EXERCISE AIM => The answer is one number. Say how many lines in the entries below include the word "Android".

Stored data

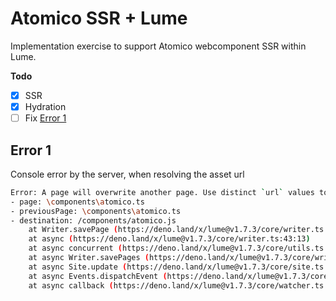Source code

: # Atomico SSR + Lume

Implementation exercise to support Atomico webcomponent SSR within Lume.

**Todo**

- [x] SSR
- [x] Hydration
- [ ] Fix [Error 1](#error-1)

## Error 1

Console error by the server, when resolving the asset url

```bash
Error: A page will overwrite another page. Use distinct `url` values to resolve the conflict.
- page: \components\atomico.ts
- previousPage: \components\atomico.ts
- destination: /components/atomico.js
    at Writer.savePage (https://deno.land/x/lume@v1.7.3/core/writer.ts:74:15)
    at async (https://deno.land/x/lume@v1.7.3/core/writer.ts:43:13)
    at async concurrent (https://deno.land/x/lume@v1.7.3/core/utils.ts:32:3)
    at async Writer.savePages (https://deno.land/x/lume@v1.7.3/core/writer.ts:40:5)
    at async Site.update (https://deno.land/x/lume@v1.7.3/core/site.ts:466:19)
    at async Events.dispatchEvent (https://deno.land/x/lume@v1.7.3/core/events.ts:49:11)
    at async callback (https://deno.land/x/lume@v1.7.3/core/watcher.ts:80:24)
```
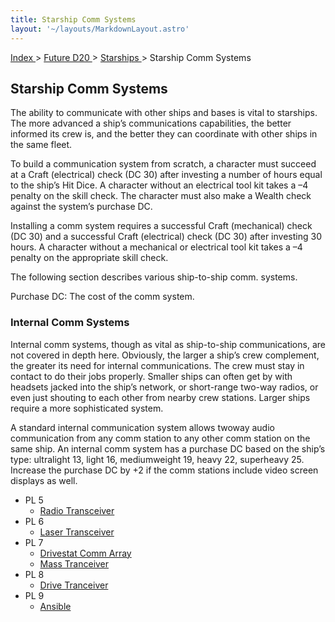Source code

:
 ```yaml
---
title: Starship Comm Systems
layout: '~/layouts/MarkdownLayout.astro'
---
```


[ Index ](/) > [ Future D20 ](/future.d20.srd) > [ Starships ](/future.d20.srd/starships) > Starship Comm Systems

##  Starship Comm Systems

The ability to communicate with other ships and bases is vital to starships.
The more advanced a ship’s communications capabilities, the better informed
its crew is, and the better they can coordinate with other ships in the same
fleet.

To build a communication system from scratch, a character must succeed at a
Craft (electrical) check (DC 30) after investing a number of hours equal to
the ship’s Hit Dice. A character without an electrical tool kit takes a –4
penalty on the skill check. The character must also make a Wealth check
against the system’s purchase DC.

Installing a comm system requires a successful Craft (mechanical) check (DC
30) and a successful Craft (electrical) check (DC 30) after investing 30
hours. A character without a mechanical or electrical tool kit takes a –4
penalty on the appropriate skill check.

The following section describes various ship-to-ship comm. systems.

Purchase DC: The cost of the comm system.

###  Internal Comm Systems

Internal comm systems, though as vital as ship-to-ship communications, are not
covered in depth here. Obviously, the larger a ship’s crew complement, the
greater its need for internal communications. The crew must stay in contact to
do their jobs properly. Smaller ships can often get by with headsets jacked
into the ship’s network, or short-range two-way radios, or even just shouting
to each other from nearby crew stations. Larger ships require a more
sophisticated system.

A standard internal communication system allows twoway audio communication
from any comm station to any other comm station on the same ship. An internal
comm system has a purchase DC based on the ship’s type: ultralight 13, light
16, mediumweight 19, heavy 22, superheavy 25. Increase the purchase DC by +2
if the comm stations include video screen displays as well.

  * PL 5 
    * [ Radio Transceiver ](/future.d20.srd/starships/starship.comm.systems/radio.tranceiver)
  * PL 6 
    * [ Laser Transceiver ](/future.d20.srd/starships/starship.comm.systems/laser.transceiver)
  * PL 7 
    * [ Drivestat Comm Array ](/future.d20.srd/starships/starship.comm.systems/drivestat.comm.array)
    * [ Mass Tranceiver ](/future.d20.srd/starships/starship.comm.systems/mass.trasceiver)
  * PL 8 
    * [ Drive Tranceiver ](/future.d20.srd/starships/starship.comm.systems/drive.transceiver)
  * PL 9 
    * [ Ansible ](/future.d20.srd/starships/starship.comm.systems/ansible)


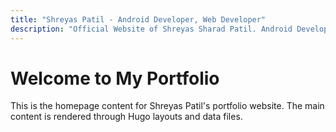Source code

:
```yaml
---
title: "Shreyas Patil - Android Developer, Web Developer"
description: "Official Website of Shreyas Sharad Patil. Android Developer, Web Developer, Open Source Enthusiast."
---
```


# Welcome to My Portfolio

This is the homepage content for Shreyas Patil's portfolio website. The main content is rendered through Hugo layouts and data files.
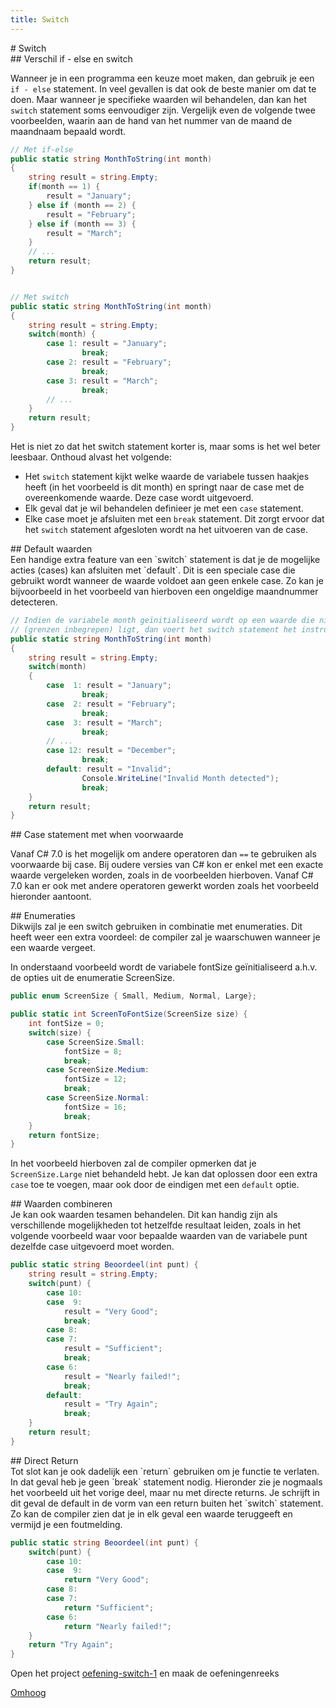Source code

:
 ```yaml
---
title: Switch
---
```

<div class="header1" id="top" markdown = "1"># Switch
</div>

<div class="header2" markdown = "1">## Verschil if - else en switch
</div>

Wanneer je in een programma een keuze moet maken, dan gebruik je een `if - else` statement. In veel gevallen is dat ook de beste manier om dat te doen. Maar wanneer je specifieke waarden wil behandelen, dan kan het `switch` statement soms eenvoudiger zijn. Vergelijk even de volgende twee voorbeelden, waarin aan de hand van het nummer van de maand de maandnaam bepaald wordt.

```csharp
// Met if-else
public static string MonthToString(int month) 
{
    string result = string.Empty;
    if(month == 1) {
        result = "January";
    } else if (month == 2) {
        result = "February";
    } else if (month == 3) {
        result = "March";
    }
    // ...
    return result;
}


// Met switch
public static string MonthToString(int month) 
{
    string result = string.Empty;
    switch(month) {
        case 1: result = "January"; 
                break;
        case 2: result = "February";
                break;
        case 3: result = "March";
                break;
        // ...
    }
    return result;
}
```

Het is niet zo dat het switch statement korter is, maar soms is het wel beter leesbaar. Onthoud alvast het volgende:

- Het `switch` statement kijkt welke waarde de variabele tussen haakjes heeft (in het voorbeeld is dit month) en springt naar de case met de overeenkomende waarde. Deze case wordt uitgevoerd.
- Elk geval dat je wil behandelen definieer je met een `case` statement.
- Elke case moet je afsluiten met een `break` statement. Dit zorgt ervoor dat het `switch` statement afgesloten wordt na het uitvoeren van de case. 

<div class="header2" markdown = "1">## Default waarden
</div>
Een handige extra feature van een `switch` statement is dat je de mogelijke acties (cases) kan afsluiten met `default`. Dit is een speciale case die gebruikt wordt wanneer de waarde voldoet aan geen enkele case. Zo kan je bijvoorbeeld in het voorbeeld van hierboven een ongeldige maandnummer detecteren.

```csharp
// Indien de variabele month geïnitialiseerd wordt op een waarde die niet tussen 1 en 12 
// (grenzen inbegrepen) ligt, dan voert het switch statement het instructieblok bij default uit.
public static string MonthToString(int month) 
{
    string result = string.Empty;
    switch(month) 
    {
        case  1: result = "January"; 
                break;
        case  2: result = "February";
                break;
        case  3: result = "March";
                break;
        // ...
        case 12: result = "December";
                break;
        default: result = "Invalid";
                Console.WriteLine("Invalid Month detected");
                break;
    }
    return result;
}
```

<div class="header2" markdown = "1">## Case statement met when voorwaarde
</div>

Vanaf C# 7.0 is het mogelijk om andere operatoren dan `==` te gebruiken als voorwaarde bij case. Bij oudere versies van C# kon er enkel met een exacte waarde vergeleken worden, zoals in de voorbeelden hierboven. Vanaf C# 7.0 kan er ook met andere operatoren gewerkt worden zoals het voorbeeld hieronder aantoont.


<div class="header2" markdown = "1">## Enumeraties
</div>
Dikwijls zal je een switch gebruiken in combinatie met enumeraties. Dit heeft weer een extra voordeel: de compiler zal je waarschuwen wanneer je een waarde vergeet.

In onderstaand voorbeeld wordt de variabele fontSize geïnitialiseerd a.h.v. de opties uit de enumeratie ScreenSize.

```csharp
public enum ScreenSize { Small, Medium, Normal, Large};

public static int ScreenToFontSize(ScreenSize size) {
    int fontSize = 0;
    switch(size) {
        case ScreenSize.Small:
            fontSize = 8;
            break;
        case ScreenSize.Medium:
            fontSize = 12;
            break;
        case ScreenSize.Normal:
            fontSize = 16;
            break;
    }
    return fontSize;
}
```
In het voorbeeld hierboven zal de compiler opmerken dat je `ScreenSize.Large` niet behandeld hebt. Je kan dat oplossen door een extra `case` toe te voegen, maar ook door de eindigen met een `default` optie.

<div class="header2" markdown = "1">## Waarden combineren
</div>
Je kan ook waarden tesamen behandelen. Dit kan handig zijn als verschillende mogelijkheden tot hetzelfde resultaat leiden, zoals in het volgende voorbeeld waar voor bepaalde waarden van de variabele punt dezelfde case uitgevoerd moet worden.

```csharp
public static string Beoordeel(int punt) {
    string result = string.Empty;
    switch(punt) {
        case 10:
        case  9:
            result = "Very Good";
            break;
        case 8:
        case 7:
            result = "Sufficient";
            break;
        case 6:
            result = "Nearly failed!";
            break;
        default:
            result = "Try Again";
            break;
    }
    return result;
}
```

<div class="header2" markdown = "1">## Direct Return
</div>
Tot slot kan je ook dadelijk een `return` gebruiken om je functie te verlaten. In dat geval heb je geen `break` statement nodig. Hieronder zie je nogmaals het voorbeeld uit het vorige deel, maar nu met directe returns. Je schrijft in dit geval de default in de vorm van een return buiten het `switch` statement. Zo kan de compiler zien dat je in elk geval een waarde teruggeeft en vermijd je een foutmelding.

```csharp
public static string Beoordeel(int punt) {
    switch(punt) {
        case 10:
        case  9:
            return "Very Good";
        case 8:
        case 7:
            return "Sufficient";
        case 6:
            return "Nearly failed!";
    }
    return "Try Again";
}
```

<div class="note oefening">
    <p>Open het project <a href="https://github.com/sma-it/oefening-switch-1" target="_blank">oefening-switch-1</a> en maak de oefeningenreeks</p>
</div>

<div class="toTop"><a href="#top">Omhoog</a></div>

ANSWER SPACE => 2